For a counterexample, let $X$ be a non-constant stationary time series for which every $X_t$ is independent of $X_s$, $s\ne t,$ and whose marginal distributions are symmetric around $0$. Define
$$Y_t = (-1)^t X_t.$$
These plots show portions of the three time series discussed in this post. $X$ was simulated as a series of independent draws from a standard Normal distribution.
To show that $Y$ is stationary, we need to demonstrate that the joint distribution of $(Y_{s+t_1}, Y_{s+t_2}, \ldots, Y_{s+t_n})$ for any $t_1\lt t_2 \lt \cdots \lt t_n$ does not depend on $s$. But this follows directly from the symmetry and independence of the $X_t$.
These lagged scatterplots (for a sequence of 512 values of $Y$) illustrate the assertion that the joint bivariate distributions of $Y$ are as expected: independent and symmetric. (A "lagged scatterplot" displays the values of $Y_{t+s}$ against $Y_{t}$; values of $s=0,1,2$ are shown.)
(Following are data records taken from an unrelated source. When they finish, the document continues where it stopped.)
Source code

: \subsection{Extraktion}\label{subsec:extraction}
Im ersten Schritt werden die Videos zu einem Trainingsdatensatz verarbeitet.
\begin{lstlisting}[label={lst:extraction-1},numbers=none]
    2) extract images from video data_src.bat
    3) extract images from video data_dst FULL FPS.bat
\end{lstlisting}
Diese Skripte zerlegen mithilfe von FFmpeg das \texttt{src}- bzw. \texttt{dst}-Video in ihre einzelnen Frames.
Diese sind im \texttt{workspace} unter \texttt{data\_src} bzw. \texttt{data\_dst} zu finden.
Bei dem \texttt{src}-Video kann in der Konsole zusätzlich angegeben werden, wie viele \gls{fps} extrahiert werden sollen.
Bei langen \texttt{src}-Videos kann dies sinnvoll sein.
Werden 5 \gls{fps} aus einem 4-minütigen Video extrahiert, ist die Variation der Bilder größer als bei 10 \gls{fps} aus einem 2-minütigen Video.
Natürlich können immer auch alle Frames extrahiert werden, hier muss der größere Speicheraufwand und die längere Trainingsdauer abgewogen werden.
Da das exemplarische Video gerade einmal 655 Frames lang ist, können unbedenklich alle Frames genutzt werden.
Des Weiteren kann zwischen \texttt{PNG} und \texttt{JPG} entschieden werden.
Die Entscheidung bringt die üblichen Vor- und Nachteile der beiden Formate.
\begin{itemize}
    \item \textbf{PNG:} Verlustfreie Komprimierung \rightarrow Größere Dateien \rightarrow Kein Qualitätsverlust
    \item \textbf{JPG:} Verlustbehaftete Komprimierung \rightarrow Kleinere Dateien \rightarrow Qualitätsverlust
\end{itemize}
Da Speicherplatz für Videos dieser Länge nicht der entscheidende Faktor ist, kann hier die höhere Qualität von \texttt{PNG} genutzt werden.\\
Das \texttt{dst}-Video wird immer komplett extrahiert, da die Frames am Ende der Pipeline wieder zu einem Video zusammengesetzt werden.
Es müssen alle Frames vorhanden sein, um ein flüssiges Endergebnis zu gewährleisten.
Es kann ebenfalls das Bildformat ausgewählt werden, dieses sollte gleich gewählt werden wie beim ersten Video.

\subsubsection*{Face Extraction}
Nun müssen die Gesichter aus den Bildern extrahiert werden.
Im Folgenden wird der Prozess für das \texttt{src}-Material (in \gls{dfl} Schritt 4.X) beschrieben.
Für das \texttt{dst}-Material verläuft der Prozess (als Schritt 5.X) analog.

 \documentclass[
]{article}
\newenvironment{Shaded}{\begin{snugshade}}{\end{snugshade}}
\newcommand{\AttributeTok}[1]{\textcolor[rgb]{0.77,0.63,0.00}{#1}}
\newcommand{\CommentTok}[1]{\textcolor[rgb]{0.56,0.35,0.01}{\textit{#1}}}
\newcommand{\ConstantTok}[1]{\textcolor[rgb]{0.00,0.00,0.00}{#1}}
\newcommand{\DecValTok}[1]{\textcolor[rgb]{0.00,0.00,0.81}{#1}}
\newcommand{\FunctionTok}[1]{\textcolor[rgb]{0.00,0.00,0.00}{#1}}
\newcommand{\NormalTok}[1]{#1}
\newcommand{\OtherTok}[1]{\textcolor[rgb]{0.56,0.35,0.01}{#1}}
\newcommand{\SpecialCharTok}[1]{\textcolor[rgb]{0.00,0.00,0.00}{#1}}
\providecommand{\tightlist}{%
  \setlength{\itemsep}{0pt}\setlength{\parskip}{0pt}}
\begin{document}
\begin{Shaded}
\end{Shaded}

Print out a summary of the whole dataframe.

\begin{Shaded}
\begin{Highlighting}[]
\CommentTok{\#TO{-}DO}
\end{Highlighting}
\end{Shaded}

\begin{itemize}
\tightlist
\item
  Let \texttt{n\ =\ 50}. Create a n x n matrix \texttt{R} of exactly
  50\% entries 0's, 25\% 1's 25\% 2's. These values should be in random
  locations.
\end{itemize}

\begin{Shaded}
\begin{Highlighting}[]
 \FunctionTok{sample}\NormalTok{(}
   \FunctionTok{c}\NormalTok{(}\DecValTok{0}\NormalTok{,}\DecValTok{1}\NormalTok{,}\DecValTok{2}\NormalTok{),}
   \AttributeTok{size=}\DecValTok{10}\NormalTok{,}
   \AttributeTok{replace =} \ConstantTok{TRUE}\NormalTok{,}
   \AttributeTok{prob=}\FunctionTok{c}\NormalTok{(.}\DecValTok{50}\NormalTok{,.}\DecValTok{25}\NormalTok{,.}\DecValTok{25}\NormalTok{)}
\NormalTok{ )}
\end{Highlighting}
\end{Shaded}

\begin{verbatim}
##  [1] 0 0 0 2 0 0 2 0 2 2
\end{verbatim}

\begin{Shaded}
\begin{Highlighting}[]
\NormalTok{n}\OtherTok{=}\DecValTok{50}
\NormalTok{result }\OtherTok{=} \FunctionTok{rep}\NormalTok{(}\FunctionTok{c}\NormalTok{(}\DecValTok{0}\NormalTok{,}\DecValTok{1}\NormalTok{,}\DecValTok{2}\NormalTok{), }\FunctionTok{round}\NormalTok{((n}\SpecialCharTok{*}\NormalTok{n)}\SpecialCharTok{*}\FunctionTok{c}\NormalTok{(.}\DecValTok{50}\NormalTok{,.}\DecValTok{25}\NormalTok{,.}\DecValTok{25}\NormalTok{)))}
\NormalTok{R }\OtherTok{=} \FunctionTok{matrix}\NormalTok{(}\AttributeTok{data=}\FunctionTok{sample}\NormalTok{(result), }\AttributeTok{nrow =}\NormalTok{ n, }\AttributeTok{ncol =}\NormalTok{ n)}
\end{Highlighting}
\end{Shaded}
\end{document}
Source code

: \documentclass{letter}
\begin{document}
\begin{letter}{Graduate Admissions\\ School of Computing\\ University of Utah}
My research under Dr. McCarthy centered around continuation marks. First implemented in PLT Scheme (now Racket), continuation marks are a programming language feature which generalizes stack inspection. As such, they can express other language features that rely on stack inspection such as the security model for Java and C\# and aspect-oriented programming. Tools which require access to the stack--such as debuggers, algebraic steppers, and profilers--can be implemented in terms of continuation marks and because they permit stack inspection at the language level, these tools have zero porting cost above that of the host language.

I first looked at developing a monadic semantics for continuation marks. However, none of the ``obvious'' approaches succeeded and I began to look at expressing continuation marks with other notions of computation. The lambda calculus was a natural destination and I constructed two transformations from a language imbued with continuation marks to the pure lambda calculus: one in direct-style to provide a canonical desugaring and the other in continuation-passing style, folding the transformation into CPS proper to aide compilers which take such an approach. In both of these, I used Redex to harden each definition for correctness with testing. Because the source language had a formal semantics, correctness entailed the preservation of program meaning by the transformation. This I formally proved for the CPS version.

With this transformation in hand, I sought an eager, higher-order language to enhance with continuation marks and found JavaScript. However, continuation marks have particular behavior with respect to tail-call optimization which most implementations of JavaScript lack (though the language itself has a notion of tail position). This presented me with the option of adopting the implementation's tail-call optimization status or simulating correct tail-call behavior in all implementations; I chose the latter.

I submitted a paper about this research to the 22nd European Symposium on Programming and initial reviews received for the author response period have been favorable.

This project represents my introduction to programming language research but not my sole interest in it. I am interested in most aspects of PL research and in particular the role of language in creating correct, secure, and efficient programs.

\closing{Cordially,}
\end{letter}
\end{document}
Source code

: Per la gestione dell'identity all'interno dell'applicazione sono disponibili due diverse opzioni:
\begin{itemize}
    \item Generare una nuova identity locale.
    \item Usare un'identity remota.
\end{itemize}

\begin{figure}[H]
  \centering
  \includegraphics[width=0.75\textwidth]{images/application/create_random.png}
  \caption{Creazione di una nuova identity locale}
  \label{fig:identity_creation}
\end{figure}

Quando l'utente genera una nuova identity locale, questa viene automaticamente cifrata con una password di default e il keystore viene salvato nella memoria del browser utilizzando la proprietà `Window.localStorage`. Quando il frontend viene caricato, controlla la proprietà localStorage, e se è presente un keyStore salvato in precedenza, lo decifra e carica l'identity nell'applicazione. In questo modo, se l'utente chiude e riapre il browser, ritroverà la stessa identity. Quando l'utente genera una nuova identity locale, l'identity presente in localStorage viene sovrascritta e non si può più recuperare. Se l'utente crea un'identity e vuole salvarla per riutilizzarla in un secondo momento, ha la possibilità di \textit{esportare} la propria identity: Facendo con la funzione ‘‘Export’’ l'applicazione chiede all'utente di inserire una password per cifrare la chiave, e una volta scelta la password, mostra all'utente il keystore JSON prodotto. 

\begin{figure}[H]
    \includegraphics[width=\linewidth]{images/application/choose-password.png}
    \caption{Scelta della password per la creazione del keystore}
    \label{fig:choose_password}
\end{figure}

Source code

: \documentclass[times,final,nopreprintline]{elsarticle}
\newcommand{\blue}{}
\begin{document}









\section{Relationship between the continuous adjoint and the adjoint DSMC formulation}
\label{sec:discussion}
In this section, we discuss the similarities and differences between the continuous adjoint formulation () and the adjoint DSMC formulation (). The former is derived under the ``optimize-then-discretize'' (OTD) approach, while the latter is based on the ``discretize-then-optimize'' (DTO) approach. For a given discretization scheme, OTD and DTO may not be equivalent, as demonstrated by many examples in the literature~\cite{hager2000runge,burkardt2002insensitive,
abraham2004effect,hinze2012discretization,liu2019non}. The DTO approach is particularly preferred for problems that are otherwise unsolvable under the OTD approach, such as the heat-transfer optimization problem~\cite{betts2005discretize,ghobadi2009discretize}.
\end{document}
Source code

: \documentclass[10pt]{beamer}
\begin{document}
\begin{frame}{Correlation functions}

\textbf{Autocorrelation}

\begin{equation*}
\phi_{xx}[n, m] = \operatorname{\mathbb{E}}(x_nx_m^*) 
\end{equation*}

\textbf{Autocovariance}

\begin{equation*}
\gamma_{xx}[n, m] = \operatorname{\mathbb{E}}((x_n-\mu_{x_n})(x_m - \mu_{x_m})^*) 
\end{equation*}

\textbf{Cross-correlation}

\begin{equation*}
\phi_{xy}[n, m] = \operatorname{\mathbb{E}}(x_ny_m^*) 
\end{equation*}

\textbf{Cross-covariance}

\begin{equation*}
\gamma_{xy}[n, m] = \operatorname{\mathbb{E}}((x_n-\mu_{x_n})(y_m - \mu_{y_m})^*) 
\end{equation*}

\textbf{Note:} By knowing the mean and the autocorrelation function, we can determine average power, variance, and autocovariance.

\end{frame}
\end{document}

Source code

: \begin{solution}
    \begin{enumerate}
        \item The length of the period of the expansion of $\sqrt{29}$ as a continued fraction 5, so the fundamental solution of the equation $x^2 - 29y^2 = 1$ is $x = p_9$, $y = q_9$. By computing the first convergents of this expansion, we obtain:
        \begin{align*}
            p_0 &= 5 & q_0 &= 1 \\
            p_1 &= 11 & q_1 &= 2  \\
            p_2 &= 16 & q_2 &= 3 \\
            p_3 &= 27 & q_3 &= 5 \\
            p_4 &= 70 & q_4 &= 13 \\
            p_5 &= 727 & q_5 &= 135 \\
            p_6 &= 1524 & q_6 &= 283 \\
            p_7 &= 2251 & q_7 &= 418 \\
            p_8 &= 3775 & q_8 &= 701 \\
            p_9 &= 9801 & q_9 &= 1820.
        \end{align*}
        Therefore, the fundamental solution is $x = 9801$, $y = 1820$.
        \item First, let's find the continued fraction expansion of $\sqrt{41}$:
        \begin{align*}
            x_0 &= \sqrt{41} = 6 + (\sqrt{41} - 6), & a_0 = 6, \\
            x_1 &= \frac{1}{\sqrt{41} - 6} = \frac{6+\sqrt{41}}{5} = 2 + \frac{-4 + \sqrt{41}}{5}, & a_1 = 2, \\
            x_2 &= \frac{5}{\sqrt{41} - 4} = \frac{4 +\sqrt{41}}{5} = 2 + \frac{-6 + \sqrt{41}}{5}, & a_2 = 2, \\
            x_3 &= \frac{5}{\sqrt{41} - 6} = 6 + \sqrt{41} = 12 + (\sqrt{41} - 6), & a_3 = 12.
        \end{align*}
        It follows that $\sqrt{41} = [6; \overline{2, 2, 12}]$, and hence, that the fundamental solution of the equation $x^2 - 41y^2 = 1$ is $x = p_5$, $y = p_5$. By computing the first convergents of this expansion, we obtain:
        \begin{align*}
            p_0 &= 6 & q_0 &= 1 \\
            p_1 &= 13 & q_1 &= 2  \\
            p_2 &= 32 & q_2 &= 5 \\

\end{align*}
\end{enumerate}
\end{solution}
Nevertheless, choosing $\alpha=\beta=1/2$, we have
$$\alpha X_t + \beta Y_t = X_t$$
for even $t$ and otherwise
$$\alpha X_t + \beta Y_t = 0.$$
Since $X$ is non-constant, obviously these two expressions have different distributions for any $t$ and $t+1$, whence the series $(X+Y)/2$ is not stationary. The colors in the first figure highlight this non-stationarity in $(X+Y)/2$ by distinguishing the zero values from the rest.
Consider the two-dimensional process
$$w_t = (x_t, y_t)$$
If it is strictly stationary, or alternatively, if the processes $(x_t)$ and $(y_t)$ are jointly strictly stationary, then a process formed by any measurable function $f:= f(x_t,y_t), f:\mathbb R^2 \to \mathbb R$ will also be strictly stationary.
In @whuber's example we have
$$w_t = (x_t, (-1)^t x_t)$$
To examine whether this $w_t$ is strictly stationary, we have to first obtain its probability distribution. Assume the variables are absolutely continuous. For some $c \in \mathbb R$, we have
$$\text{Prob}(X_t \leq c,(-1)^t X_t \leq c)= \cases {\text{Prob}(X_t \leq c, X_t \leq c)\;\;\;\; \text{t is even}\\ \\ \text{Prob}(X_t \leq c, -X_t \leq c)\;\;\;\; \text{t is odd}}$$
$$= \cases {\text{Prob}(X_t \leq c)\;\;\;\; \text{t is even}\\ \\ \text{Prob}(-c\leq X_t \leq c)\;\;\;\; \text{t is odd}}$$
$$\implies \text{Prob}(X_t \leq c,(-1)^t X_t \leq c)= \cases {\text{Prob}(X_t \leq c)\;\;\;\; \text{t is even}\\ \\ \text{Prob}( |X_t| \leq c)\;\;\;\; \text{t is odd}}$$
Sticking with whuber's example, the two branches are different probability distributions because $x_t$ has a distribution symmetric around zero.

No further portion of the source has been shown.